TASK REQUIREMENTS >> Lift out each line of the data that holds "pragmatic".
** Opening SOURCE INFORMATION block **
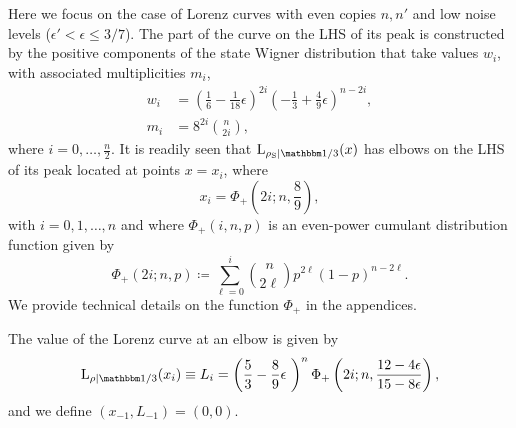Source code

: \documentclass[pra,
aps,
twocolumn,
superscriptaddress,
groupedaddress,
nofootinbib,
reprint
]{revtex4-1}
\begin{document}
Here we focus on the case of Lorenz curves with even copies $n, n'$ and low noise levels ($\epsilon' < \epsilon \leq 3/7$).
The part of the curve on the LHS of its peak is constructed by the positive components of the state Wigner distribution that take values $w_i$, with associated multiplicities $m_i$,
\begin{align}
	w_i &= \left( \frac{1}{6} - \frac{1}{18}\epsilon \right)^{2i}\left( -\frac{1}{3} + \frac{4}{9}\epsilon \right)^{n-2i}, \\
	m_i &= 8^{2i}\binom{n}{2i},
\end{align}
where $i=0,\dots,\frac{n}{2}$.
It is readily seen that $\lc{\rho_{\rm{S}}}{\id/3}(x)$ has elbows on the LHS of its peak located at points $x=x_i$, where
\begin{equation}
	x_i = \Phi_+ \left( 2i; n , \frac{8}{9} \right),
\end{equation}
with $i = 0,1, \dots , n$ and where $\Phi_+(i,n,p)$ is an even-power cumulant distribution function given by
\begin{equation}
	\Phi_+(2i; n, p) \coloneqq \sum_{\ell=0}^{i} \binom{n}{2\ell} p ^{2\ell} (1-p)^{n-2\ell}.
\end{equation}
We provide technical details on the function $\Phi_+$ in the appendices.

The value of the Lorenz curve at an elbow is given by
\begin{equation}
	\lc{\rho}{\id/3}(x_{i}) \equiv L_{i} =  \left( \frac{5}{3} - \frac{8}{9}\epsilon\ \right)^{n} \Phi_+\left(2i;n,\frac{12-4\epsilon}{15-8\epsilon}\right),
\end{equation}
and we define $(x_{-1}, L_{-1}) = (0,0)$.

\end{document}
** Closing SOURCE INFORMATION block **
** Opening SOURCE INFORMATION block **
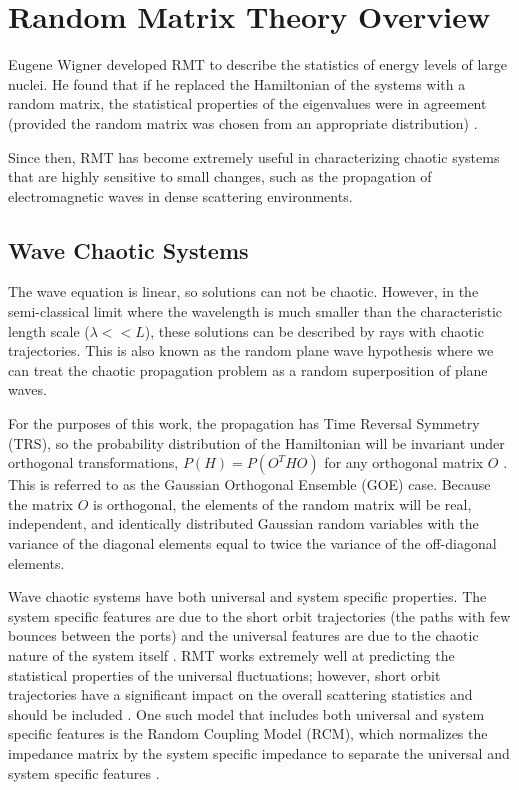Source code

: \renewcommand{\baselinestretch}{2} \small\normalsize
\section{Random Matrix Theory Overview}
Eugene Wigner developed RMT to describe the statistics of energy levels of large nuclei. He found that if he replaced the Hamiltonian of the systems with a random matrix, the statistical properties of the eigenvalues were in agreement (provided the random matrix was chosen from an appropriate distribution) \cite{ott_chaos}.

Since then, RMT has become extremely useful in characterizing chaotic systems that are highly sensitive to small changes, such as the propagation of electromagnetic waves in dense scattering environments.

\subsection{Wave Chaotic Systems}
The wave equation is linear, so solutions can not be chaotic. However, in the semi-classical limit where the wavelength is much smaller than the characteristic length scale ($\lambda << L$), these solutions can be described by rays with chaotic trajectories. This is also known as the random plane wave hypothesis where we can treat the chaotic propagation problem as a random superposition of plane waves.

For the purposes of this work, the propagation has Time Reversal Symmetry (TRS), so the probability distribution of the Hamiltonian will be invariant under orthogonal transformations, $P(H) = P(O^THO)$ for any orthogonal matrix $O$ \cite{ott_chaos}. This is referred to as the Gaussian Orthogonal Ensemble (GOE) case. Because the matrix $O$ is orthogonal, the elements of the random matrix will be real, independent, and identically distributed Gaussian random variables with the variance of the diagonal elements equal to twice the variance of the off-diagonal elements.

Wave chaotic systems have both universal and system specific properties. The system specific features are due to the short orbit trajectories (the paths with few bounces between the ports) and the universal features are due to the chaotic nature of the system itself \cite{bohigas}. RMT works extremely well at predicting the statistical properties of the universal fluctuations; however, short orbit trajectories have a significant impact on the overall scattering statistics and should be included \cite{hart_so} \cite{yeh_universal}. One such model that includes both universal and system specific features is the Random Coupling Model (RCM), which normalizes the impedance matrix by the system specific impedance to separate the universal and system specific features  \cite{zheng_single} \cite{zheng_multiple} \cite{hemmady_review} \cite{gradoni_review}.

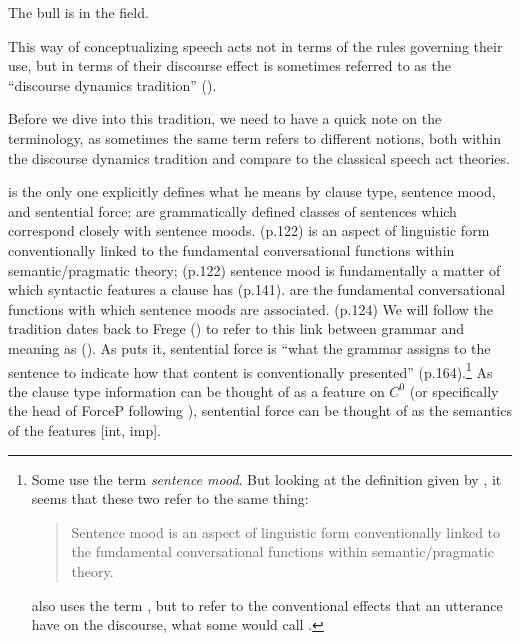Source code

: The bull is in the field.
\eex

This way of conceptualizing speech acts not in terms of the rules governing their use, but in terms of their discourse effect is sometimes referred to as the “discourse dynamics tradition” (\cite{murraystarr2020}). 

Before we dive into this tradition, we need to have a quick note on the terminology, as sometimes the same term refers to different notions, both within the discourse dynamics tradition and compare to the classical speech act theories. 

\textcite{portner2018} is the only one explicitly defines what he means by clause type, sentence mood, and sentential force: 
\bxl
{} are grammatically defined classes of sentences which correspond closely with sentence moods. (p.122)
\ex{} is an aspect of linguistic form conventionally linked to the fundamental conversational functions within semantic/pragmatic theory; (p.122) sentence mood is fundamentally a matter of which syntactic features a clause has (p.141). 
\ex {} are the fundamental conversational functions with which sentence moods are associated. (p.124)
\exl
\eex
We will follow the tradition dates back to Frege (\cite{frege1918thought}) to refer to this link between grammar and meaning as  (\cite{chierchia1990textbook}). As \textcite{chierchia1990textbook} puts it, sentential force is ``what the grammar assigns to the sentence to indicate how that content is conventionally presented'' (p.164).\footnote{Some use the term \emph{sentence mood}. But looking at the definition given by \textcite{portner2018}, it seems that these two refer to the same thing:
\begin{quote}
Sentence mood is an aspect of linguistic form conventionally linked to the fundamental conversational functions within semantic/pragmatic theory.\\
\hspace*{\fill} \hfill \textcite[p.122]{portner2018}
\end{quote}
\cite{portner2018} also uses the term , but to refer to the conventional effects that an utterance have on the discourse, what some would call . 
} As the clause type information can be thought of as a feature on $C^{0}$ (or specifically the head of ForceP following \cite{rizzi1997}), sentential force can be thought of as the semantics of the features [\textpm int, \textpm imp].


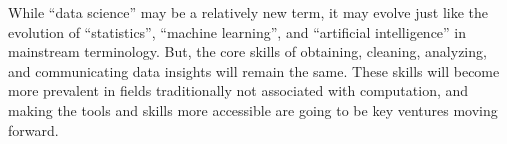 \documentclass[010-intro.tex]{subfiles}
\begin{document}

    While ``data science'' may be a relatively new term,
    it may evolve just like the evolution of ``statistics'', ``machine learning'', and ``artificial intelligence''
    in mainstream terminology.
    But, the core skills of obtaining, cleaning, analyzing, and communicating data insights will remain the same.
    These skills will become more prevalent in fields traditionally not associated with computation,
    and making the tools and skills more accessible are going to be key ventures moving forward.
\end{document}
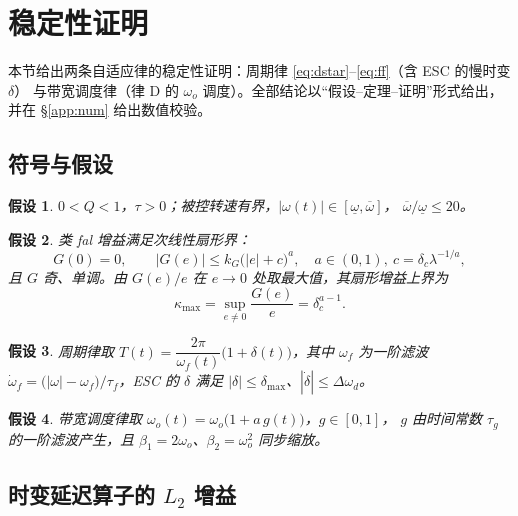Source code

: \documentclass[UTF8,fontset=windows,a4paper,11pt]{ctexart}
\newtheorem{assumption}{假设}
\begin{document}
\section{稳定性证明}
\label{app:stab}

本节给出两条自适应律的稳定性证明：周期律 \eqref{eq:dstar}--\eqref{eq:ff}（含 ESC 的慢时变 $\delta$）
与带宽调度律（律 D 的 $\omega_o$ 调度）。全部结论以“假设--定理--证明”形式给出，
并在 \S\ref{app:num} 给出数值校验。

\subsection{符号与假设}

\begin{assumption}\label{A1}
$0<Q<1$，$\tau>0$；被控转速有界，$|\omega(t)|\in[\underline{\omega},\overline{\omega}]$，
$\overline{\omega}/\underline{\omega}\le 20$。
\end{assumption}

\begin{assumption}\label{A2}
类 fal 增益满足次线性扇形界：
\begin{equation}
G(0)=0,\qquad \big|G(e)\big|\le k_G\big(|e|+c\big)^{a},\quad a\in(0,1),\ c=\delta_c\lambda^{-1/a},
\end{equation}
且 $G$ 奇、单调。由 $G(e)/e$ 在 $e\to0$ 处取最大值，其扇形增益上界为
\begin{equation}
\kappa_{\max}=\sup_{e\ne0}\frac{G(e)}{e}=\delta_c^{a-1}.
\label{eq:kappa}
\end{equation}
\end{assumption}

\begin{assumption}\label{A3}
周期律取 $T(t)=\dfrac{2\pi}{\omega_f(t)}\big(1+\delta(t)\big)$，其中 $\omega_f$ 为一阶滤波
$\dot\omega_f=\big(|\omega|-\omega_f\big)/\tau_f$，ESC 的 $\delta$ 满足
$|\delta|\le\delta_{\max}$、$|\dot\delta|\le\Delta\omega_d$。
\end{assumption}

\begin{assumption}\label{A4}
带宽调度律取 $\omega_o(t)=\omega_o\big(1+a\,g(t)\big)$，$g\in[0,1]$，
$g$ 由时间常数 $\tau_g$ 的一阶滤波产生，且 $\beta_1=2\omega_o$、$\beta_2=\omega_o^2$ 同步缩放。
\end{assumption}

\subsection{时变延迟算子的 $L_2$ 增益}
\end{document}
** Closing SOURCE INFORMATION block **
RESULT OF THIS EXERCISE >>
\ex{} is an aspect of linguistic form conventionally linked to the fundamental conversational functions within semantic/pragmatic theory; (p.122) sentence mood is fundamentally a matter of which syntactic features a clause has (p.141). 
Sentence mood is an aspect of linguistic form conventionally linked to the fundamental conversational functions within semantic/pragmatic theory.\\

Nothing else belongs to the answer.